Maurice Ryan

Personal information
- Full name: Maurice Lloyd Ryan
- Born: 7 June 1943 Christchurch, New Zealand
- Died: 12 August 2011 (aged 68) Sydney, Australia
- Batting: Right-handed
- Bowling: Right-arm off-spin

Domestic team information
- 1965/66–1966/67: Canterbury
- 1967/68–1969/70: Central Districts
- 1970/71–1978/79: Canterbury

Career statistics
| Competition | First-class | List A |
| Matches | 66 | 16 |
| Runs scored | 3,022 | 276 |
| Batting average | 29.05 | 21.23 |
| 100s/50s | 3/18 | 0/1 |
| Top score | 129 | 76 |
| Balls bowled | 2,250 | 64 |
| Wickets | 33 | 0 |
| Bowling average | 21.39 | – |
| 5 wickets in innings | 0 | – |
| 10 wickets in match | 0 | – |
| Best bowling | 4/34 | – |
| Catches/stumpings | 87/11 | 12/2 |
- Source: Cricinfo, 16 November 2018

= Maurice Ryan =

New Zealand cricketer

Maurice Lloyd Ryan (7 June 1943 – 12 August 2011) was a New Zealand cricketer who played first-class cricket for Canterbury and Central Districts from 1965 to 1979.

Maurice Ryan was a versatile cricketer: an opening or middle-order batsman and accurate off-spin bowler who later in his career became a wicketkeeper and a successful captain. In January 1971, opening for Canterbury, he made two first-class centuries three days apart: 110 on the first day of the match against Northern Districts on 12 January, then 129 on the first day against Auckland on 15 January. In February 1967 he scored 35 and 58 against the Australian tourists, playing a major part in Canterbury's victory, the first time any team in New Zealand had defeated the Australian team in a first-class match.

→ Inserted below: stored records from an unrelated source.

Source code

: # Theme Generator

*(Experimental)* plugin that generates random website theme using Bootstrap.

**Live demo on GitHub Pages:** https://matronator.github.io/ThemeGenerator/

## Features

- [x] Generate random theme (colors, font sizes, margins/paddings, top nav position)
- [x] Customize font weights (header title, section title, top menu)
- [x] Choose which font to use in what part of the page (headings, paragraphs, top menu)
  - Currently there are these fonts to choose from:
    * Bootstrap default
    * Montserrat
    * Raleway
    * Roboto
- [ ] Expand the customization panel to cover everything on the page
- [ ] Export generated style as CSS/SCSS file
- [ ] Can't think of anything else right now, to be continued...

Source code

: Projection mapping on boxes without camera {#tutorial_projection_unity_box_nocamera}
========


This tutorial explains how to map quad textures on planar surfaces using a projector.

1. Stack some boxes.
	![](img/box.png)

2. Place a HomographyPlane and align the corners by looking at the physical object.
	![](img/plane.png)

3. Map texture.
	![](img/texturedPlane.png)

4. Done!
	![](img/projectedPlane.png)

Ryan represented both North Island and South Island, and played for New Zealand in the Australian one-day competition in 1971-72, but never quite made the New Zealand Test team. He captained Canterbury from 1976-77 to 1978-79. They won the national one-day competition in 1976-77 and 1977-78.

He was chairman of the board of Canterbury Cricket from 1998 to 2000, after which he moved to Sydney.